An example header from the timit file timit/test/dr3/mrtk0/sx283.wav. Note the magic numbers NIST_1A as the first 7 bytes of the file. The actual audio data starts at byte 1024, the rest of the space between the end of the header text and byte 1024 is just newline characters.

database_id -s5 TIMIT
database_version -s3 1.0
utterance_id -s10 rtk0_sx283
channel_count -i 1
sample_count -i 50791
sample_rate -i 16000
sample_min -i -2780
sample_max -i 4675
sample_n_bytes -i 2
sample_byte_format -s2 01
sample_sig_bits -i 16

RAW files

RAW files are just pure audio data without a header. This can make it a little difficult to figure out what is actually in them, often you may just have to try things until you get meaningful data coming out. Common settings would be 16-bit signed integer samples. You'll also have to take care of endianness, if the files were written on a windows machine all the integers will be byte-swapped and you'll have to swap them back.

read_RAW_file.m and write_RAW_file.m.

WAV files

wav files are supported natively by matlab, so you can just use matlabs wavread and wavwrite functions.

Generating Pretty Spectrograms in MATLAB

Spectrograms are a time-frequency representation of speech (or any other) signals. It can be difficult to make them pretty, as there are a lot of settings that change various properties. This post will supply some code for generating spectrograms in MATLAB, along with an explanation of all the settings that affect the final spectrogram.

The file itself can be found here: myspectrogram.m.

An example of what it can do:

We will now look at some of the default settings. To call it all you need to do is: myspectrogram(signal,fs);. This assumes signal is a sequence of floats that represent the time domain sequence of an audio file, and fs is the sampling frequency. fs is used to display the time (in seconds) at the bottom of the spectrogram.

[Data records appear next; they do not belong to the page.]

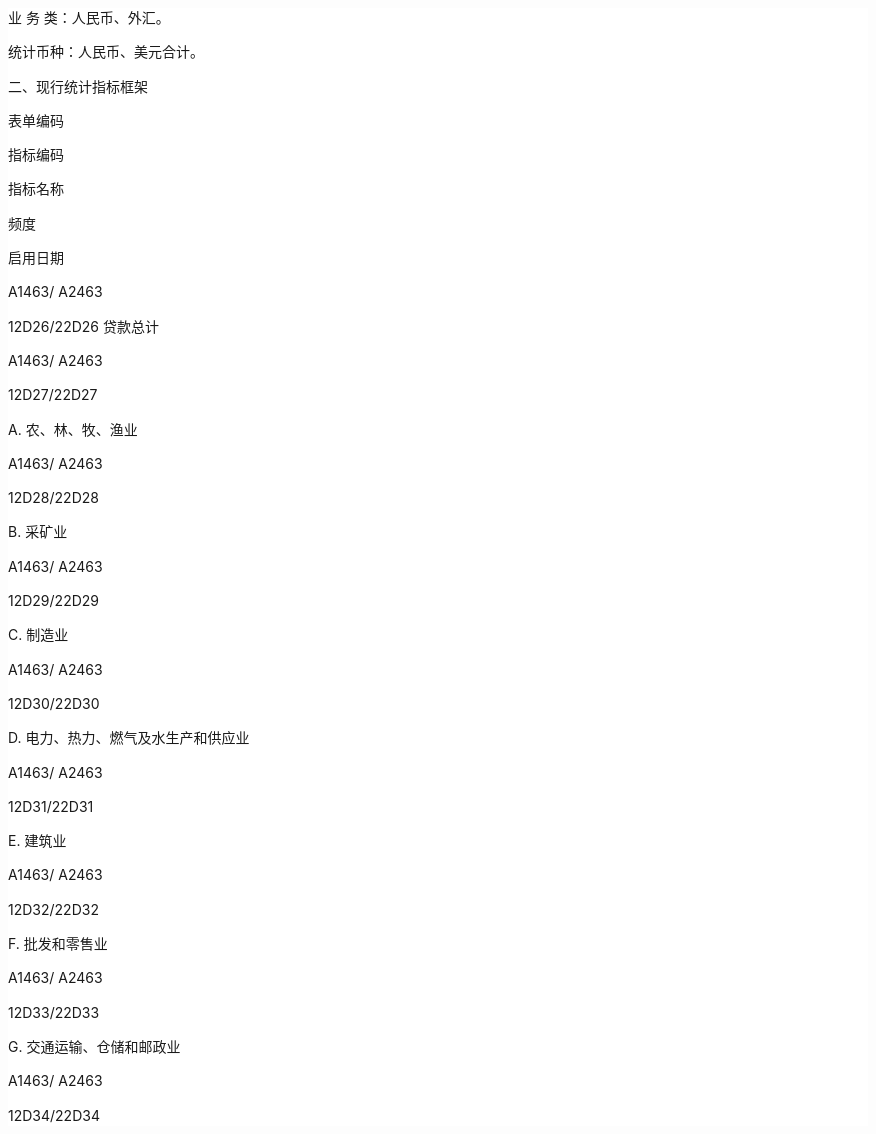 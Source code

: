 业 务 类：人民币、外汇。

统计币种：人民币、美元合计。

二、现行统计指标框架

表单编码

指标编码

指标名称

频度

启用日期

A1463/ A2463

12D26/22D26 贷款总计

A1463/ A2463

12D27/22D27

A. 农、林、牧、渔业

A1463/ A2463

12D28/22D28

B. 采矿业

A1463/ A2463

12D29/22D29

C. 制造业

A1463/ A2463

12D30/22D30

D. 电力、热力、燃气及水生产和供应业

A1463/ A2463

12D31/22D31

E. 建筑业

A1463/ A2463

12D32/22D32

F. 批发和零售业

A1463/ A2463

12D33/22D33

G. 交通运输、仓储和邮政业

A1463/ A2463

12D34/22D34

There are a lot more settings, the full call with everything included is:

[handle] = myspectrogram(s, fs, nfft, T, win, Slim, alpha, cmap, cbar);

s     - speech signal
fs    - sampling frequency
nfft  - fft analysis length, default 1024
T     - vector of frame width and frame shift (ms), i.e. [Tw, Ts], default [18,1] in ms
w     - analysis window handle, default @hamming
Slim  - vector of spectrogram limits (dB), i.e. [Smin Smax], default [-45, -2]
alpha - fir pre-emphasis filter coefficients, default false (no preemphasis)
cmap  - color map, default 'default'
cbar  - color bar (boolean), default false (no colorbar)

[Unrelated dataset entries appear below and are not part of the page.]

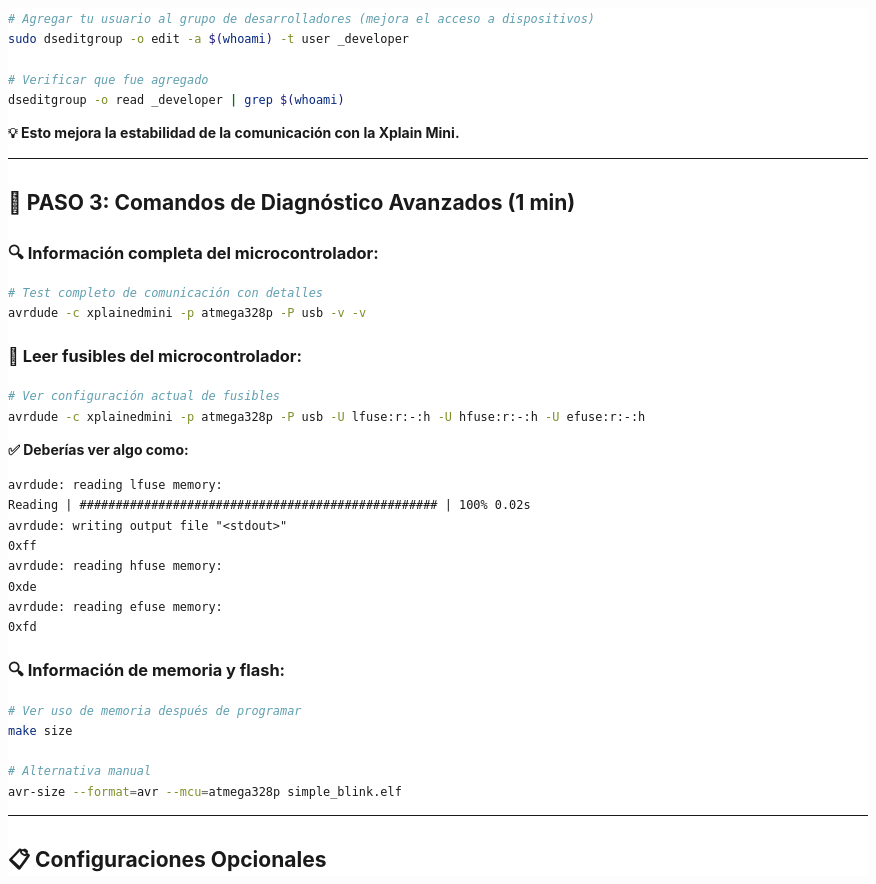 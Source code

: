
 ```bash
# Agregar tu usuario al grupo de desarrolladores (mejora el acceso a dispositivos)
sudo dseditgroup -o edit -a $(whoami) -t user _developer

# Verificar que fue agregado
dseditgroup -o read _developer | grep $(whoami)
```

**💡 Esto mejora la estabilidad de la comunicación con la Xplain Mini.**

---

## 🔧 **PASO 3: Comandos de Diagnóstico Avanzados (1 min)**

### 🔍 **Información completa del microcontrolador:**

```bash
# Test completo de comunicación con detalles
avrdude -c xplainedmini -p atmega328p -P usb -v -v
```

### 🔧 **Leer fusibles del microcontrolador:**

```bash
# Ver configuración actual de fusibles
avrdude -c xplainedmini -p atmega328p -P usb -U lfuse:r:-:h -U hfuse:r:-:h -U efuse:r:-:h
```

**✅ Deberías ver algo como:**
```
avrdude: reading lfuse memory:
Reading | ################################################## | 100% 0.02s
avrdude: writing output file "<stdout>"
0xff
avrdude: reading hfuse memory:
0xde
avrdude: reading efuse memory:
0xfd
```

### 🔍 **Información de memoria y flash:**

```bash
# Ver uso de memoria después de programar
make size

# Alternativa manual
avr-size --format=avr --mcu=atmega328p simple_blink.elf
```

---

## 📋 **Configuraciones Opcionales**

nfft is the number of points used in the FFT, larger values of nfft will have more detail, but there will be diminishing returns. 1024 is a good value.

The frame lengths and shifts can be important, shorter window lengths give better time resolution but poorer frequency resolution. Long window lengths give better frequency resolution but poorer time resolution. By playing with these numbers you can get a better idea of how they work.

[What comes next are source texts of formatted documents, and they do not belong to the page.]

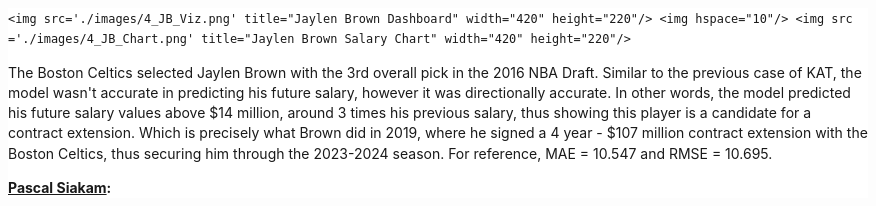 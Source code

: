     <img src='./images/4_JB_Viz.png' title="Jaylen Brown Dashboard" width="420" height="220"/> <img hspace="10"/> <img src='./images/4_JB_Chart.png' title="Jaylen Brown Salary Chart" width="420" height="220"/>
</p>

The Boston Celtics selected Jaylen Brown with the 3rd overall pick in the 2016 NBA Draft. Similar to the previous case of KAT, the model wasn't accurate in predicting his future salary, however it was directionally accurate.  In other words, the model predicted his future salary values above $14 million, around 3 times his previous salary, thus showing this player is a candidate for a contract extension. Which is precisely what Brown did in 2019, where he signed a 4 year - $107 million contract extension with the Boston Celtics, thus securing him through the 2023-2024 season. For reference, MAE = 10.547 and RMSE = 10.695.

<b><u>Pascal Siakam</u>:</b>

<p align='center'> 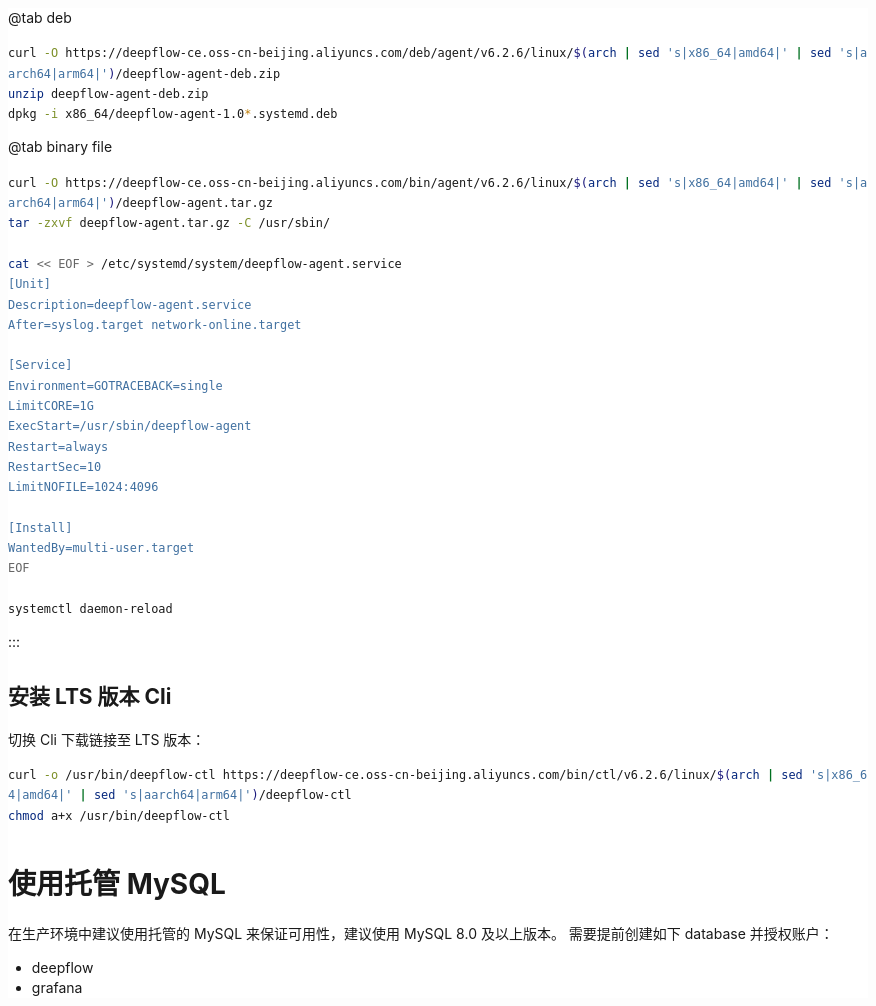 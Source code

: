 @tab deb

```bash
curl -O https://deepflow-ce.oss-cn-beijing.aliyuncs.com/deb/agent/v6.2.6/linux/$(arch | sed 's|x86_64|amd64|' | sed 's|aarch64|arm64|')/deepflow-agent-deb.zip
unzip deepflow-agent-deb.zip
dpkg -i x86_64/deepflow-agent-1.0*.systemd.deb
```

@tab binary file

```bash
curl -O https://deepflow-ce.oss-cn-beijing.aliyuncs.com/bin/agent/v6.2.6/linux/$(arch | sed 's|x86_64|amd64|' | sed 's|aarch64|arm64|')/deepflow-agent.tar.gz
tar -zxvf deepflow-agent.tar.gz -C /usr/sbin/

cat << EOF > /etc/systemd/system/deepflow-agent.service
[Unit]
Description=deepflow-agent.service
After=syslog.target network-online.target

[Service]
Environment=GOTRACEBACK=single
LimitCORE=1G
ExecStart=/usr/sbin/deepflow-agent
Restart=always
RestartSec=10
LimitNOFILE=1024:4096

[Install]
WantedBy=multi-user.target
EOF

systemctl daemon-reload
```

:::


## 安装 LTS 版本 Cli

切换 Cli 下载链接至 LTS 版本：

```bash
curl -o /usr/bin/deepflow-ctl https://deepflow-ce.oss-cn-beijing.aliyuncs.com/bin/ctl/v6.2.6/linux/$(arch | sed 's|x86_64|amd64|' | sed 's|aarch64|arm64|')/deepflow-ctl
chmod a+x /usr/bin/deepflow-ctl
```

# 使用托管 MySQL

在生产环境中建议使用托管的 MySQL 来保证可用性，建议使用 MySQL 8.0 及以上版本。
需要提前创建如下 database 并授权账户：
- deepflow
- grafana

The window function is specified as an inline function. @hamming is the MATLAB hamming function. If you want blackman you would use @blackman. For a parameterised window like the Chebyshev, you can use @(x)chebwin(x,30) using 30dB as the chebyshev parameter. For a rectangular window you can use @(x)ones(x,1).

The vector of spectrogram limits clips the spectrogram at these points. First the highest point of the log spectrogram is set to 0, the everything outside the limits is set to the limits. This can make spectrograms look much cleaner if there is noise below e.g. -50dB, which is not audible but makes the spectrogram look messy. You can remove it with the limits.